- Theatrical release poster
- Directed by: Joe Tornatore
- Screenplay by: Mikel Angel
- Story by: Joe Tornatore
- Produced by: Mike Lane Chuck Morrell
- Starring: Linda Blair; Tab Hunter; Donna Wilkes; Charles Dierkop; Guy Stockwell;
- Cinematography: Billy Dickson
- Edited by: Bob Nielsen
- Music by: Jack Cookerly; William Loose;
- Production company: United Filmmakers
- Distributed by: Empire Pictures
- Release date: 1988;
- Running time: 89 minutes
- Country: United States
- Language: English

= Grotesque (1988 film) =

Grotesque is a 1988 American horror film by Joe Tornatore, and starring Linda Blair, Tab Hunter, and Donna Wilkes. Blair also served as associate producer. It follows a deformed son, the titular "Grotesque" who avenges the brutal murder of his family members by a gang of punks, which took place at the family's vacation home. It was filmed at Big Bear Lake, California.

==Plot==
Film special effects artist Orville Kruger brings his daughter, Lisa, and her friend, Kathy, to the family's remote country house in the San Bernardino Mountains. En route, Lisa and Kathy are harassed by a gang of punks driving a Volkswagen van, led by Scratch, who is planning to rob the Krugers' home. Scratch and his group are on the run after committing a robbery and mass murder of a family in Nevada.

Lisa and Kathy arrive at the house, where Lisa's mother informs them that Lisa's uncle Rod, a plastic surgeon, is arriving the next day. In conversation, Lisa has a conversation with her mother about how "Patrick" is doing, and Orville later plays a prank on the girls using his special effects creations. That night, Lisa and Kathy are awoken by Scratch and his gang, who hold the family hostage and threaten them, demanding they give the gang their valuables. When Orville states they have none, the gang bludgeons him to death with a log before killing Lisa's mother. From behind a glass slot in a wall, a pair of eyes look on as the gang brutalize the Krugers.

The gang begins a rape attempt against Kathy before a female member of the criminals stabs her to death. Lisa manages to escape the house and flees on foot. The gang proceeds to ransack the house before departing, and finds a hidden room decorated like a nursery. A hideously deformed man—revealed to be Lisa's adopted brother, Patrick, murders two of the gang members before the rest flee into the woods. Scratch and his girlfriend, Shelley, decide they will fight Patrick. At dawn, Lisa is attacked by one of the gangsters, but Patrick arrives and saves her, killing him.

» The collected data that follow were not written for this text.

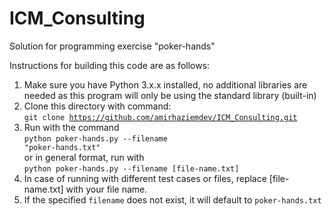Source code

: # ICM_Consulting
Solution for programming exercise "poker-hands"

Instructions for building this code are as follows:

1. Make sure you have Python 3.x.x installed, no additional libraries are needed as this program will only be using the standard library (built-in)
2. Clone this directory with command: <br>
    <code>git clone https://github.com/amirhaziemdev/ICM_Consulting.git</code>
3. Run with the command<br>
    <code>python poker-hands.py --filename "poker-hands.txt"</code><br>
    or in general format, run with<br>
    <code>python poker-hands.py --filename [file-name.txt]</code><br>
4. In case of running with different test cases or files, replace [file-name.txt] with your file name.
5. If the specified <code>filename</code> does not exist, it will default to <code>poker-hands.txt</code>
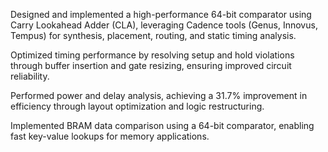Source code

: Designed and implemented a high-performance 64-bit comparator using Carry Lookahead Adder (CLA), leveraging Cadence tools (Genus, Innovus, Tempus) for synthesis, placement, routing, and static timing analysis.

Optimized timing performance by resolving setup and hold violations through buffer insertion and gate resizing, ensuring improved circuit reliability.

Performed power and delay analysis, achieving a 31.7% improvement in efficiency through layout optimization and logic restructuring.

Implemented BRAM data comparison using a 64-bit comparator, enabling fast key-value lookups for memory applications.
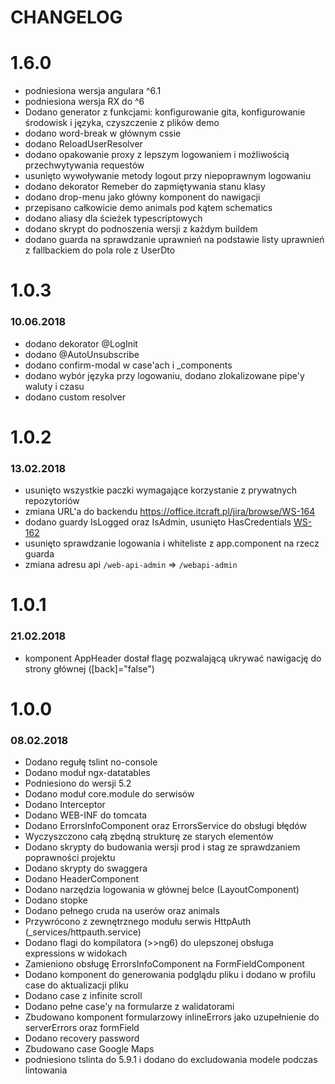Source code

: # CHANGELOG

# 1.6.0
- podniesiona wersja angulara ^6.1
- podniesiona wersja RX do ^6
- Dodano generator z funkcjami: konfigurowanie gita, konfigurowanie środowisk i języka, czyszczenie z plików demo 
- dodano word-break w głównym cssie
- dodano ReloadUserResolver
- dodano opakowanie proxy z lepszym logowaniem i możliwością przechwytywania requestów
- usunięto wywoływanie metody logout przy niepoprawnym logowaniu
- dodano dekorator Remeber do zapmiętywania stanu klasy
- dodano drop-menu jako główny komponent do nawigacji 
- przepisano całkowicie demo animals pod kątem schematics
- dodano aliasy dla ścieżek typescriptowych
- dodano skrypt do podnoszenia wersji z każdym buildem
- dodano guarda na sprawdzanie uprawnień na podstawie listy uprawnień z fallbackiem do pola role z UserDto


# 1.0.3
### 10.06.2018
- dodano dekorator @LogInit
- dodano @AutoUnsubscribe
- dodano confirm-modal w case'ach i _components
- dodano wybór języka przy logowaniu, dodano zlokalizowane pipe'y waluty i czasu
- dodano custom resolver

# 1.0.2
### 13.02.2018
- usunięto wszystkie paczki wymagające korzystanie z prywatnych repozytoriów
- zmiana URL'a do backendu https://office.itcraft.pl/jira/browse/WS-164
- dodano guardy IsLogged oraz IsAdmin, usunięto HasCredentials [WS-162](https://office.itcraft.pl/jira/browse/WS-162)
- usunięto sprawdzanie logowania i whiteliste z app.component na rzecz guarda
- zmiana adresu api `/web-api-admin` => `/webapi-admin`


# 1.0.1
### 21.02.2018
- komponent AppHeader dostał flagę pozwalającą ukrywać nawigację do strony głównej (\[back\]="false")

# 1.0.0
### 08.02.2018

- Dodano regułę tslint no-console
- Dodano moduł ngx-datatables
- Podniesiono do wersji 5.2
- Dodano moduł core.module do serwisów
- Dodano Interceptor
- Dodano WEB-INF do tomcata
- Dodano ErrorsInfoComponent oraz ErrorsService do obsługi błędów
- Wyczyszczono całą zbędną strukturę ze starych elementów
- Dodano skrypty do budowania wersji prod i stag ze sprawdzaniem poprawności projektu
- Dodano skrypty do swaggera
- Dodano HeaderComponent
- Dodano narzędzia logowania w głównej belce (LayoutComponent)
- Dodano stopke
- Dodano pełnego cruda na userów oraz animals
- Przywrócono z zewnętrznego modułu serwis HttpAuth (_services/httpauth.service)
- Dodano flagi do kompilatora (>>ng6) do ulepszonej obsługa expressions w widokach
- Zamieniono obsługę ErrorsInfoComponent na FormFieldComponent
- Dodano komponent do generowania podglądu pliku i dodano w profilu case do aktualizacji pliku
- Dodano case z infinite scroll
- Dodano pełne case'y na formularze z walidatorami
- Zbudowano komponent formularzowy inlineErrors jako uzupełnienie do serverErrors oraz formField
- Dodano recovery password
- Zbudowano case Google Maps
- podniesiono tslinta do 5.9.1 i dodano do excludowania modele podczas lintowania
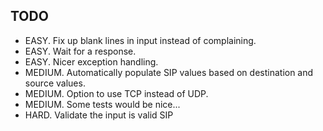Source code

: ## TODO

- EASY.  Fix up blank lines in input instead of complaining.
- EASY.  Wait for a response.
- EASY.  Nicer exception handling.
- MEDIUM.  Automatically populate SIP values based on destination and source values.
- MEDIUM.  Option to use TCP instead of UDP.
- MEDIUM.  Some tests would be nice...
- HARD.  Validate the input is valid SIP
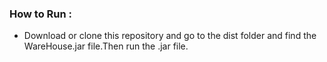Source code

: ### How to Run : 
- Download or clone this repository and go to the dist folder and find the WareHouse.jar file.Then run the .jar file.


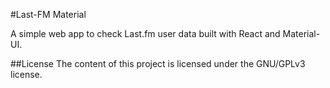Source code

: #Last-FM Material

A simple web app to check Last.fm user data built with React and Material-UI.

##License
The content of this project is licensed under the GNU/GPLv3 license.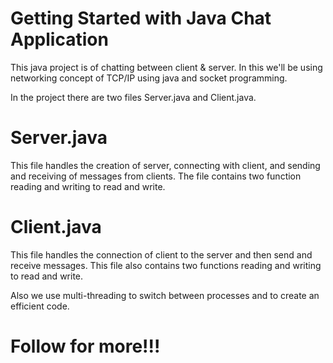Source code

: # Getting Started with Java Chat Application

This java project is of chatting between client & server.
In this we'll be using networking concept of TCP/IP using java and socket programming.

In the project there are two files Server.java and Client.java.

# Server.java
This file handles the creation of server, connecting with client, and sending and receiving of messages from clients.
The file contains two function reading and writing to read and write.

# Client.java
This file handles the connection of client to the server and then send and receive messages.
This file also contains two functions reading and writing to read and write.

Also we use multi-threading to switch between processes and to create an efficient code.

# Follow for more!!!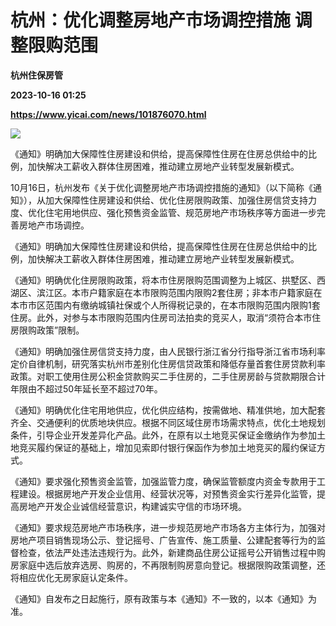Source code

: # 杭州：优化调整房地产市场调控措施 调整限购范围
**杭州住保房管**

**2023-10-16 01:25**

**https://www.yicai.com/news/101876070.html**

![](https://imgcdn.yicai.com/uppics/slides/2023/10/f5153f250ba342b7a95e6aa96dcfb8b4.jpg)

《通知》明确加大保障性住房建设和供给，提高保障性住房在住房总供给中的比例，加快解决工薪收入群体住房困难，推动建立房地产业转型发展新模式。

10月16日，杭州发布《关于优化调整房地产市场调控措施的通知》（以下简称《通知》），从加大保障性住房建设和供给、优化住房限购政策、加强住房信贷支持力度、优化住宅用地供应、强化预售资金监管、规范房地产市场秩序等方面进一步完善房地产市场调控。

《通知》明确加大保障性住房建设和供给，提高保障性住房在住房总供给中的比例，加快解决工薪收入群体住房困难，推动建立房地产业转型发展新模式。

《通知》明确优化住房限购政策，将本市住房限购范围调整为上城区、拱墅区、西湖区、滨江区。本市户籍家庭在本市限购范围内限购2套住房；非本市户籍家庭在本市市区范围内有缴纳城镇社保或个人所得税记录的，在本市限购范围内限购1套住房。此外，对参与本市限购范围内住房司法拍卖的竞买人，取消“须符合本市住房限购政策”限制。

《通知》明确加强住房信贷支持力度，由人民银行浙江省分行指导浙江省市场利率定价自律机制，研究落实杭州市差别化住房信贷政策和降低存量首套住房贷款利率政策。对职工使用住房公积金贷款购买二手住房的，二手住房房龄与贷款期限合计年限由不超过50年延长至不超过70年。

《通知》明确优化住宅用地供应，优化供应结构，按需做地、精准供地，加大配套齐全、交通便利的优质地块供应。根据不同区域住房市场需求特点，优化土地规划条件，引导企业开发差异化产品。此外，在原有以土地竞买保证金缴纳作为参加土地竞买履约保证的基础上，增加见索即付银行保函作为参加土地竞买的履约保证方式。

《通知》要求强化预售资金监管，加强监管力度，确保监管额度内资金专款用于工程建设。根据房地产开发企业信用、经营状况等，对预售资金实行差异化监管，提高房地产开发企业诚信经营意识，构建诚实守信的市场环境。

《通知》要求规范房地产市场秩序，进一步规范房地产市场各方主体行为，加强对房地产项目销售现场公示、登记摇号、广告宣传、施工质量、公建配套等行为的监督检查，依法严处违法违规行为。此外，新建商品住房公证摇号公开销售过程中购房家庭中选后放弃选房、购房的，不再限制购房意向登记。根据限购政策调整，还将相应优化无房家庭认定条件。

《通知》自发布之日起施行，原有政策与本《通知》不一致的，以本《通知》为准。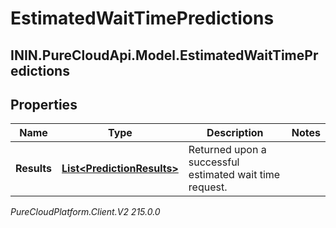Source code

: # EstimatedWaitTimePredictions

## ININ.PureCloudApi.Model.EstimatedWaitTimePredictions

## Properties

|Name | Type | Description | Notes|
|------------ | ------------- | ------------- | -------------|
| **Results** | [**List&lt;PredictionResults&gt;**](PredictionResults) | Returned upon a successful estimated wait time request. | |



_PureCloudPlatform.Client.V2 215.0.0_
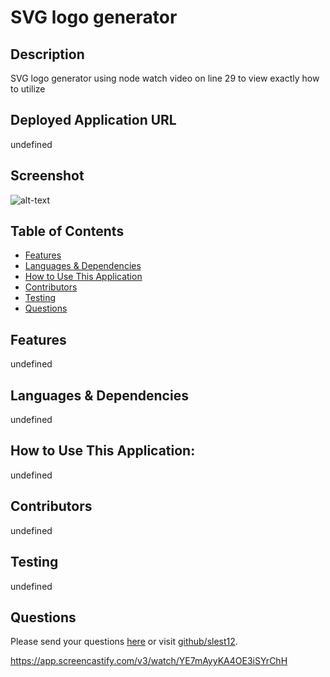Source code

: # SVG logo generator  

## Description
SVG logo generator using node watch video on line 29 to view exactly how to utilize
## Deployed Application URL
undefined
## Screenshot
![alt-text](undefined)
## Table of Contents
* [Features](#features)
* [Languages & Dependencies](#languagesanddependencies)
* [How to Use This Application](#HowtoUseThisApplication)
* [Contributors](#contributors)
* [Testing](#testing)
* [Questions](#questions)
## Features
undefined
## Languages & Dependencies
undefined
## How to Use This Application:
undefined
## Contributors
undefined
## Testing
undefined
## Questions
Please send your questions [here](mailto:Slest12@outlook.com?subject=[GitHub]%20Dev%20Connect) or visit [github/slest12](https://github.com/slest12).

https://app.screencastify.com/v3/watch/YE7mAyyKA4OE3iSYrChH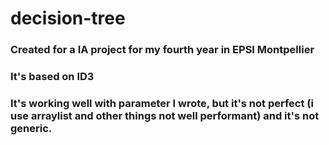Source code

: # decision-tree

### Created for a IA project for my fourth year in EPSI Montpellier
### It's based on ID3 
### It's working well with parameter I wrote, but it's not perfect (i use arraylist and other things not well performant) and it's not generic.
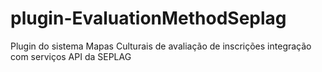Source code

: # plugin-EvaluationMethodSeplag
Plugin do sistema Mapas Culturais de avaliação de inscrições integração com serviços API da SEPLAG
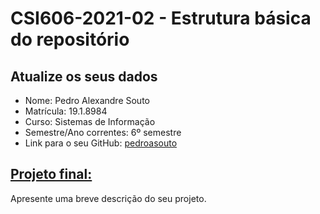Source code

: # **CSI606-2021-02 - Estrutura básica do repositório**

## Atualize os seus dados

- Nome: Pedro Alexandre Souto   
- Matrícula: 19.1.8984
- Curso: Sistemas de Informação
- Semestre/Ano correntes: 6º semestre
- Link para o seu GitHub: [pedroasouto](https://github.com/pedroasouto)

## [Projeto final:](./Projeto/README.md)

Apresente uma breve descrição do seu projeto.
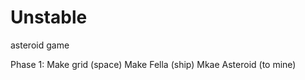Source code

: # Unstable
asteroid game

Phase 1:
  Make grid (space)
  Make Fella (ship)
  Mkae Asteroid (to mine)
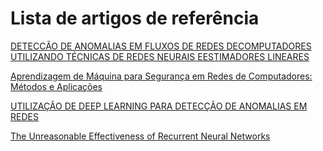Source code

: # Lista de artigos de referência

[DETECCÃO DE ANOMALIAS EM FLUXOS DE REDES DECOMPUTADORES UTILIZANDO TÉCNICAS DE REDES NEURAIS EESTIMADORES LINEARES](https://github.com/joandesonandrade/estudo-de-machine-learning/blob/master/artigos/DETECC%C3%83O%20DE%20ANOMALIAS%20EM%20FLUXOS%20DE%20REDES%20DECOMPUTADORES%20UTILIZANDO%20T%C3%89CNICAS%20DE%20REDES%20NEURAIS%20EESTIMADORES%20LINEARES.pdf)

[Aprendizagem de Máquina para Segurança em Redes de Computadores: Métodos e Aplicações](https://github.com/joandesonandrade/estudo-de-machine-learning/blob/master/artigos/Aprendizagem%20%20de%20%20M%C3%A1quina%20%20para%20%20Seguran%C3%A7a%20%20em%20Redes%20de%20Computadores:%20M%C3%A9todos%20e%20Aplica%C3%A7%C3%B5es.pdf)

[UTILIZAÇÃO DE DEEP LEARNING PARA DETECÇÃO DE ANOMALIAS EM REDES](http://www.uel.br/cce/dc/wp-content/uploads/PRELIMINAR-PEDRO-VITOR-PIASSA.pdf)

[The Unreasonable Effectiveness of Recurrent Neural Networks](http://karpathy.github.io/2015/05/21/rnn-effectiveness/)
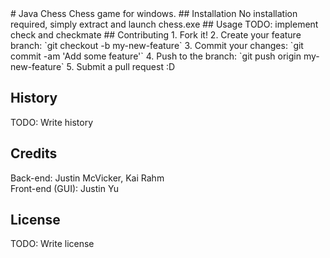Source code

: <snippet>
  <content>
# Java Chess
Chess game for windows.
## Installation
No installation required, simply extract and launch chess.exe
## Usage
TODO: implement check and checkmate
## Contributing
1. Fork it!
2. Create your feature branch: `git checkout -b my-new-feature`
3. Commit your changes: `git commit -am 'Add some feature'`
4. Push to the branch: `git push origin my-new-feature`
5. Submit a pull request :D

## History
TODO: Write history
## Credits
Back-end: Justin McVicker, Kai Rahm
<br>Front-end (GUI): Justin Yu
## License
TODO: Write license</content>

</snippet>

Rod arrives at the house and finds police there, who suspect the missing Lisa may have committed the murders. Lisa is later found unconscious in the woods by authorities. Meanwhile, Scratch and Shelley come face to face with Patrick, who attempts to kill them, but he is subsequently shot dead by police. Lisa, suffering a blood clot, is hospitalized, while Scratch and Shelley falsely claim to have been innocent victims of Patrick. Lisa subsequently dies during an emergency operation; with the only witness to the crime now dead, Scratch and Shelley are due to be released by police.

Rod tells authorities that the deformed and deranged Patrick was abandoned as a child and raised by the Krugers, who kept him contained to ensure he would not hurt anyone. Upon realizing that Scratch and Shelley are to be freed, he rents two surgical tables and procures a shotgun. Outside the jail, Rod kidnaps the two and drives them back to the Krugers' country home. In a makeshift operating room, Rod reveals that he too is deformed, removing a mask made by his brother Orville to conceal his facial deformity. Rod surgically mutilates Scratch and Shelley before locking them inside Patrick's soundproof nursery.

The events are subsequently shown not to be real, but a test screening of a feature film hosted by the Frankenstein Monster and the Wolfman. The Frankenstein Monster and the Wolfman burst into the screening room, frightening the audience.

==Reception==
Joe Corey, of Inside Pulse, wrote, "The movie gets weird with a rather arty finale about cinema and reality. This isn’t so much Grotesque as Perplexed". Stuart Galbraith IV, writing for DVD Talk, said that "the picture is a time-wasting jumble of half-baked ideas, overcooked performances (the actors playing punks are ridiculously overwrought throughout), and herky-jerky pacing".

Paul Pritchard, of DVD Verdict, wrote that "Grotesque makes yet another shift as it becomes an early entry into the torture porn genre, before ending in total farce, as it makes one final genre shift into comedy". A review in VideoHound's Cult Flicks & Trash Pics said that the film is "played too straight to be funny and too badly to be shocking".

==Home media==
Grotesque was released in a DVD set with three other low-budget films – Lady Frankenstein, The Velvet Vampire, and Time Walker. While the other films in the set have special features, this film does not. It is the only film in the set that is full frame, which a reviewer for DVD Talk said that it "appears to be an ancient video transfer, one that might even pre-date the dawn of DVD".